On 10/3/2014 10:00 AM, Joseph Rushton Wakeling via Digitalmars-d wrote:
> What I'm asking you to consider is a use-case, one that I picked quite
> carefully.  Without assuming anything about how the system is architected, if we
> have a telephone exchange, and an Error occurs in the handling of a single call,
> it seems to me fairly unarguable that it's essential to avoid this bringing down
> everyone else's call with it.  That's not simply a matter of convenience -- it's
> a matter of safety, because those calls might include emergency calls, urgent
> business communications, or any number of other circumstances where dropping
> someone's call might have severe negative consequences.

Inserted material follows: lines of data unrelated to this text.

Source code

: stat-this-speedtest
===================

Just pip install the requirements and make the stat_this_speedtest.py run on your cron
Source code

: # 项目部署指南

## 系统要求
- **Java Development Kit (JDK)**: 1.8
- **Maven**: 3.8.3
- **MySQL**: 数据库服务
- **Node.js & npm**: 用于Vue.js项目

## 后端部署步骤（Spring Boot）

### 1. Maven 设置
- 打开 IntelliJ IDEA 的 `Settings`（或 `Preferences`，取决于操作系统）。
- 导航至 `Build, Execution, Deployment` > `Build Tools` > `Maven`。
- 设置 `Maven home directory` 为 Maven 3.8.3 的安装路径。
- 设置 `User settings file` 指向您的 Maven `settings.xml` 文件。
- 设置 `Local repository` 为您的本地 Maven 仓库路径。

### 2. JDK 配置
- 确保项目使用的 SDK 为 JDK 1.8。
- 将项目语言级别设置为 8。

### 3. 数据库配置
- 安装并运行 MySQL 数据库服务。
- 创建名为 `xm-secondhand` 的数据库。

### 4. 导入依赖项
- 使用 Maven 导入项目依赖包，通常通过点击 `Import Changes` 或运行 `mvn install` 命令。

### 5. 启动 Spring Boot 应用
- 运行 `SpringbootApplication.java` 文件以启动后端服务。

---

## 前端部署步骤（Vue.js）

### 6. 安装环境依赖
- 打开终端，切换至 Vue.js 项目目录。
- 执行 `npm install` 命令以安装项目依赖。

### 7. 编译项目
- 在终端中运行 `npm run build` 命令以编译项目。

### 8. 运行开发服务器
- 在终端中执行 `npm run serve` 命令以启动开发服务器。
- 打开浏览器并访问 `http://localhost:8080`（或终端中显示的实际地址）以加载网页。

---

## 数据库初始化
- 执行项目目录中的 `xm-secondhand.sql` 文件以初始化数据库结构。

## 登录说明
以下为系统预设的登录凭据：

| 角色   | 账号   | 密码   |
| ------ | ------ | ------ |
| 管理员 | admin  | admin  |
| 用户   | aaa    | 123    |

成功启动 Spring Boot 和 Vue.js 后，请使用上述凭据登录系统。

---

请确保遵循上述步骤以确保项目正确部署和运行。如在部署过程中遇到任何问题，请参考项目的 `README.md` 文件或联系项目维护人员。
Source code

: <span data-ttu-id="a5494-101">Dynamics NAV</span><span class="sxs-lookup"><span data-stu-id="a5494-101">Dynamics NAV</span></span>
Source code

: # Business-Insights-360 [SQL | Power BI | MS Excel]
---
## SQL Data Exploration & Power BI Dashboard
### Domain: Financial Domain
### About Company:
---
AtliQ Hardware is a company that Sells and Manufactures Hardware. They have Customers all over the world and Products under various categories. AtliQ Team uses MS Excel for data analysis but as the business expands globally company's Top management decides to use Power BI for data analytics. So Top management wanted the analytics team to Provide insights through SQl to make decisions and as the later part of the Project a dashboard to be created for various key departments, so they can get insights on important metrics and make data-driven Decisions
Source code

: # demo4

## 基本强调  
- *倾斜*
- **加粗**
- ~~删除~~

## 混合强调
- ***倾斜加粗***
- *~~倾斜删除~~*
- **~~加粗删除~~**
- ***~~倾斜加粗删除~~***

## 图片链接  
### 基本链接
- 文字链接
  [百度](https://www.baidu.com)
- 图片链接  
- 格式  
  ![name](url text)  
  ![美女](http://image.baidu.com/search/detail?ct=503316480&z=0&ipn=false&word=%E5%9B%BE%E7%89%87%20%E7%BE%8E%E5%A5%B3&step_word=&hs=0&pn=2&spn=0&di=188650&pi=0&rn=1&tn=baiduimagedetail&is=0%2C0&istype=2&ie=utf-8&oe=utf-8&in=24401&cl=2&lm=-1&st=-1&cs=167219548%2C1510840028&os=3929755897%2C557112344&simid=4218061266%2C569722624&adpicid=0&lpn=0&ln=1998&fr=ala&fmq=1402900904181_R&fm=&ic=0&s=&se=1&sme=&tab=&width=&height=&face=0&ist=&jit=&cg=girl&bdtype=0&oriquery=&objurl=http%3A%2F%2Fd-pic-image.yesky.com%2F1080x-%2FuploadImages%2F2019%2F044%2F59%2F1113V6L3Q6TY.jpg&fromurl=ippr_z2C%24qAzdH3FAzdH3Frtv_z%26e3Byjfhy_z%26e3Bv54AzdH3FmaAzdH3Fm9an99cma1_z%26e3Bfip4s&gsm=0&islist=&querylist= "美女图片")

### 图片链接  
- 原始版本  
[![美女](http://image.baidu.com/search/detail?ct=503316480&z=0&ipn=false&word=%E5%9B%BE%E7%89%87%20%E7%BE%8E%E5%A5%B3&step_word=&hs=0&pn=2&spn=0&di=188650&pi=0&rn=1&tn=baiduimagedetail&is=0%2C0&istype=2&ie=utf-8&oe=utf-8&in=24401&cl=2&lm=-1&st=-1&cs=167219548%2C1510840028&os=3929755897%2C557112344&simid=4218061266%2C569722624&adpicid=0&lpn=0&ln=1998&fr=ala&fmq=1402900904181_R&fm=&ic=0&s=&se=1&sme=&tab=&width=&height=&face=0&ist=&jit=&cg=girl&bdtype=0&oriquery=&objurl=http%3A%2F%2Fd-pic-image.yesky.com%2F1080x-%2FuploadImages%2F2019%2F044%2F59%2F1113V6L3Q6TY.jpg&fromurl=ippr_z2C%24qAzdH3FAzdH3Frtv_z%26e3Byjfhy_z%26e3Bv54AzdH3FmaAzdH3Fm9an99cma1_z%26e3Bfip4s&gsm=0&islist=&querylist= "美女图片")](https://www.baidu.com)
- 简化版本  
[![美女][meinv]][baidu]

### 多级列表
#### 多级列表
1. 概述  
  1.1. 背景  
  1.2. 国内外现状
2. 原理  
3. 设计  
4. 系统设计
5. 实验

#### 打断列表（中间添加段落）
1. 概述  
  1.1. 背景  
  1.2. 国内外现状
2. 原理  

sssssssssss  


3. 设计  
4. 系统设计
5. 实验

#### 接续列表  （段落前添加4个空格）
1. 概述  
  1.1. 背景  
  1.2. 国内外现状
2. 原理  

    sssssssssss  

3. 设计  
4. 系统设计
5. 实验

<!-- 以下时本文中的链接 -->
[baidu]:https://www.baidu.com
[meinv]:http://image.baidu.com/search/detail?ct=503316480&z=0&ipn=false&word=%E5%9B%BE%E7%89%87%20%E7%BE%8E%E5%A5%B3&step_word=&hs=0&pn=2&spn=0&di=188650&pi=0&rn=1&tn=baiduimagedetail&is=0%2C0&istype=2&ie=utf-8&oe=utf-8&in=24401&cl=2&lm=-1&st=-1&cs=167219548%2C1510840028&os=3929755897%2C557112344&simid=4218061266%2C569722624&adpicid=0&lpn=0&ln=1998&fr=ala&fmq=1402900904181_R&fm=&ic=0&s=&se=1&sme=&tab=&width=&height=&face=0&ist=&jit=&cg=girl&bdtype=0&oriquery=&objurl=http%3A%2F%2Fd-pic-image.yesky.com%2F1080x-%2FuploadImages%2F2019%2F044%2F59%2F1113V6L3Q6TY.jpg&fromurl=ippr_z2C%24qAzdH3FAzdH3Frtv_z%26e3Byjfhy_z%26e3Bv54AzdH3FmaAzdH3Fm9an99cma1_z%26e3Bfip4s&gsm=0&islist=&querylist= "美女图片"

What you're doing is attempting to write a program with the requirement that the 
program cannot fail.

It's impossible.

If that's your requirement, the system needs to be redesigned so that it can 
accommodate the failure of the program.

(Ignoring bugs in the program is not accommodating failure, it's pretending that 
the program cannot fail.)

> As I'm sure you realize, I also picked that particular use-case because it's one
> where there is a well-known technological solution -- Erlang -- which has as a
> key feature its ability to isolate different parts of the program, and to deal
> with errors by bringing down the local process where the error occurred, rather
> than the whole system.  This is an approach which is seriously battle-tested in
> production.

As I (and Brad) has stated before, process isolation, shutting down the failed 
process, and restarting the process, is acceptable, because processes are 
isolated from each other.

Threads are not isolated from each other. They are not. Not. Not.

> As I said, I'm not asking you to endorse catching Errors in threads, or other
> gross simplifications of Erlang's approach.  What I'm interested in are your
> thoughts on how we might approach resolving the requirement for this kind of
> stability and localization of error-handling with the tools that D provides.
>
> I don't mind if you say to me "That's your problem" (which it certainly is:-),
> but I'd like it to be clear that it _is_ a problem, and one that it's important
> for D to address, given its strong standing in the development of
> super-high-connectivity server applications.

The only way to have super high uptime is to design the system so that failure 
is isolated, and the failed process can be quickly restarted or replaced. 
Ignoring bugs is not isolation, and hoping that bugs in one thread doesn't 
affected memory shared by other threads doesn't work.